Issue #27: Question the fear, and do it anyway – how to make curiosity your superpower, in 5 steps
An interview with author Constantine Andriopoulos on using purposeful curiosity to reclaim your attention, check your ego & conquer your inner critic. Plus, what are Impossible Questions?
Four-year-olds ask between 70 to 200 questions a day. For grown adults, it’s 20 ‘on a good day’. That’s according to Dr. Constantine ‘Costas’ Andriopoulos, who cites the research in his book, Purposeful Curiosity: How asking the right questions will change your life.
Curiosity, according to Costas, is a quality we’re born with, which diminishes in adulthood – the result of a brick-in-the-wall education system which grinds those inquisitive young minds in the mill of convention, although a co-credit must surely go to our highly-receptive internet culture, an all-you-can-eat world buffet of over-information which, oddly, leaves us both overstimulated and dissatisfied.
‘We lose interest in any journey that takes more than a few minutes and a few clicks on our smartphones… We have become addicted to breadth over depth, worshipping quick and straightforward answers.’
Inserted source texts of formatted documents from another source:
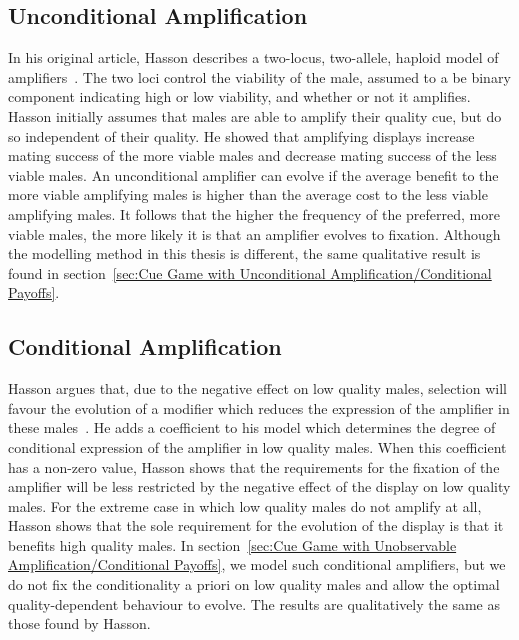 \documentclass[a4paper,12pt]{article}
\numberwithin{equation}{section}
\begin{document}
\subsection{Unconditional Amplification}
\label{sec:Unconditional Amplification}

In his original article, Hasson describes a two-locus, two-allele, haploid model of \linebreak amplifiers~\cite{Hasson1989}. The two loci control the viability of the male, assumed to a be binary component indicating high or low viability, and whether or not it amplifies. Hasson initially assumes that males are able to amplify their quality cue, but do so independent of their quality. He showed that amplifying displays increase mating success of the more viable males and decrease mating success of the less viable males. An unconditional amplifier can evolve if the average benefit to the more viable amplifying males is higher than the average cost to the less viable amplifying males. It follows that the higher the frequency of the preferred, more viable males, the more likely it is that an amplifier evolves to fixation. Although the modelling method in this thesis is different, the same qualitative result is found in section~\ref{sec:Cue Game with Unconditional Amplification/Conditional Payoffs}. 


\subsection{Conditional Amplification}
\label{sec:Conditional Amplification}

Hasson argues that, due to the negative effect on low quality males, selection will favour the evolution of a modifier which reduces the expression of the amplifier in these males~\cite{Hasson1989}. He adds a coefficient to his model which determines the degree of conditional expression of the amplifier in low quality males. When this coefficient has a non-zero value, Hasson shows that the requirements for the fixation of the amplifier will be less restricted by the negative effect of the display on low quality males. For the extreme case in which low quality males do not amplify at all, Hasson shows that the sole requirement for the evolution of the display is that it benefits high quality males. In section~\ref{sec:Cue Game with Unobservable Amplification/Conditional Payoffs}, we model such conditional amplifiers, but we do not fix the conditionality a priori on low quality males and allow the optimal quality-dependent behaviour to evolve. The results are qualitatively the same as those found by Hasson.
\end{document}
The antidote is what Costas calls purposeful curiosity, or ‘channeling [your] curiosity to a particular purpose’ for instance ‘discovering new opportunities or reaching a significant goal.’ It’s the antithesis to falling down a Wikipedia rabbit hole, or worse still the Instagram/TikTok infinite scroll – this is elite level curious-ing, with the end result of ‘improving your life and business… helping you meet your goals and thrive’ (says the book blurb).
There’s a David & Goliath-esque satisfaction in this notion: that the child-like quality of asking questions – which exists in direct opposition to say, maximising productivity, or the ego-preserving ‘faking it ‘til we make it’ – could be a secret superpower. In our conversation, recorded for your listening pleasure, Costas talks me through how curiosity can be employed as a secret weapon against fear, neutralising that screaming inner critic that too often gets in the way of us pursuing a certain dream. What if we treated that start-up idea, or side business, or hobby, as a more benevolent-sounding ‘curiosity project’?